The same principles and considerations are true for website developers as well. One of my favorite aspects of coding is brainstorming and designing the visual display. Working with code is especially exciting since you have every color in the visible color spectrum at your fingertips. Building a personal fashion blog will likely have a much different color scheme and layout design than a professional company’s business website. Even two sites that have fairly similar goals, like Facebook and Pinterest, which are both social media sites for sharing personal content and interests, look vastly different. Coding a great website requires an artistic eye to make a both beautiful and intuitive User Experience (UX) and User Interface (UI).
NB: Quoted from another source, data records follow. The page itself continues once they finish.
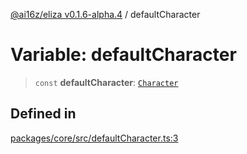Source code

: [@ai16z/eliza v0.1.6-alpha.4](../index.md) / defaultCharacter

# Variable: defaultCharacter

> `const` **defaultCharacter**: [`Character`](../type-aliases/Character.md)

## Defined in

[packages/core/src/defaultCharacter.ts:3](https://github.com/IkigaiLabsETH/eliza/blob/main/packages/core/src/defaultCharacter.ts#L3)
You can plan out your website design beforehand, such as sketching it out by hand or using a computer software for wireframing or graphic design. Or you can do like I did when I first started coding, and just jump right in and learn the design aspect through trial and error! Either way, website building requires just as much visual creativity as other art forms like photography and theater.

 

The speed, shortcuts, and creative spirit you pick up as you go.

 

When you’re first learning film production and editing, you have to keep playing around with the settings. Between the video camera and the editing software, there are hundreds of buttons and settings to choose from. It can take hours just trying to understand the basics and finish filming and editing a short thirty-second clip. However, with just a little practice, you feel comfortable with the fundamentals and could produce the same video in a snap. Once these basics are mastered, film becomes exponentially more fun because you can start experimenting with complex features. Want a scene to take place on the moon? No problem! Instead of trying to find the right props and set location to mimic the moon, you can just film on a green-screen and edit in the moon background later.

 

Coding is similar; learning the basics of website development can feel tedious, but once you’ve grasped the nuts and bolts, you can embed complex and fun features. When I was first learning HTML/CSS for coding elementary website pages, I spent hours hunched over the computer, trying to understand what each line of code meant. With practice, though, I can write and edit those basic lines of code in a snap and begin adding more intricate website designs. These embellishments, like slideshows, videos, moving text, responsive sizing for tablets and mobile devices, and more, certainly aren’t for beginning coders. However, once you’ve mastered the basics, you can take your art and creativity to a new level with these more complex features.

 

Jump in headfirst!

 

Like when you’re learning any new skill or art form, sometimes you just need to dive right in and figure it out as you go! There are dozens of free resources, videos, interactive classes, and more that can teach you coding at your own pace. If you need support or guidance along the way, consider finding a friend or school club that can offer advice. No matter what your artistic passions are, website development can be a fun way to expand your creative horizon, so just jump on in!